# WORK ORDER:
All lines of the entries with "last" in them must be listed.
SUPPLIED MATERIAL Block Start
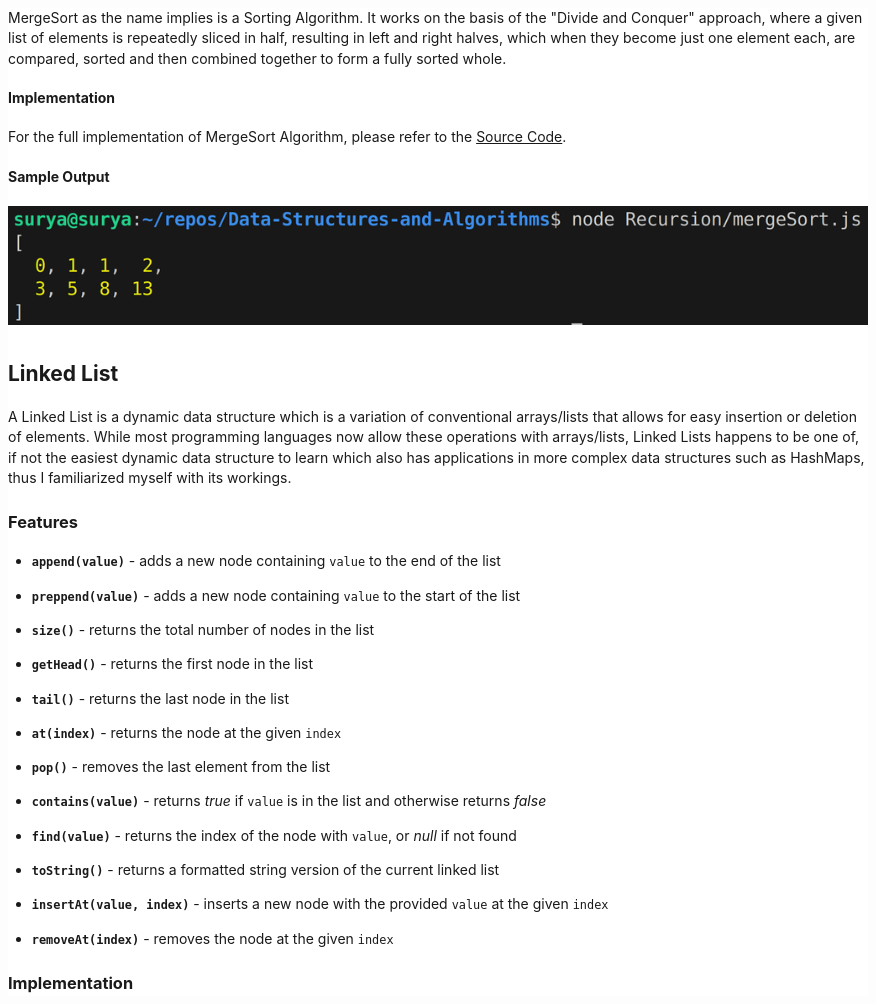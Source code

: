 MergeSort as the name implies is a Sorting Algorithm. It works on the basis of the "Divide and Conquer" approach, where a given list of elements is repeatedly sliced in half, resulting in left and right halves, which when they become just one element each, are compared, sorted and then combined together to form a fully sorted whole.

#### Implementation

For the full implementation of MergeSort Algorithm, please refer to the [Source Code](./Recursion/mergeSort.js).

#### Sample Output

<div align=center> 
  <img src="./Recursion/merge-sort-output.png">
</div>

## Linked List

A Linked List is a dynamic data structure which is a variation of conventional arrays/lists that allows for easy insertion or deletion of elements. While most programming languages now allow these operations with arrays/lists, Linked Lists happens to be one of, if not the easiest dynamic data structure to learn which also has applications in more complex data structures such as HashMaps, thus I familiarized myself with its workings.

### Features

- **`append(value)`** - adds a new node containing `value` to the end of the list

- **`preppend(value)`** - adds a new node containing `value` to the start of the list

- **`size()`** - returns the total number of nodes in the list

- **`getHead()`** - returns the first node in the list

- **`tail()`** - returns the last node in the list

- **`at(index)`** - returns the node at the given `index`

- **`pop()`** - removes the last element from the list

- **`contains(value)`** - returns _true_ if `value` is in the list and otherwise returns _false_

- **`find(value)`** - returns the index of the node with `value`, or _null_ if not found

- **`toString()`** - returns a formatted string version of the current linked list

- **`insertAt(value, index)`** - inserts a new node with the provided `value` at the given `index`

- **`removeAt(index)`** - removes the node at the given `index`

### Implementation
SUPPLIED MATERIAL Block End
# RESPONSE TO THIS EXERCISE:
- **`tail()`** - returns the last node in the list
- **`pop()`** - removes the last element from the list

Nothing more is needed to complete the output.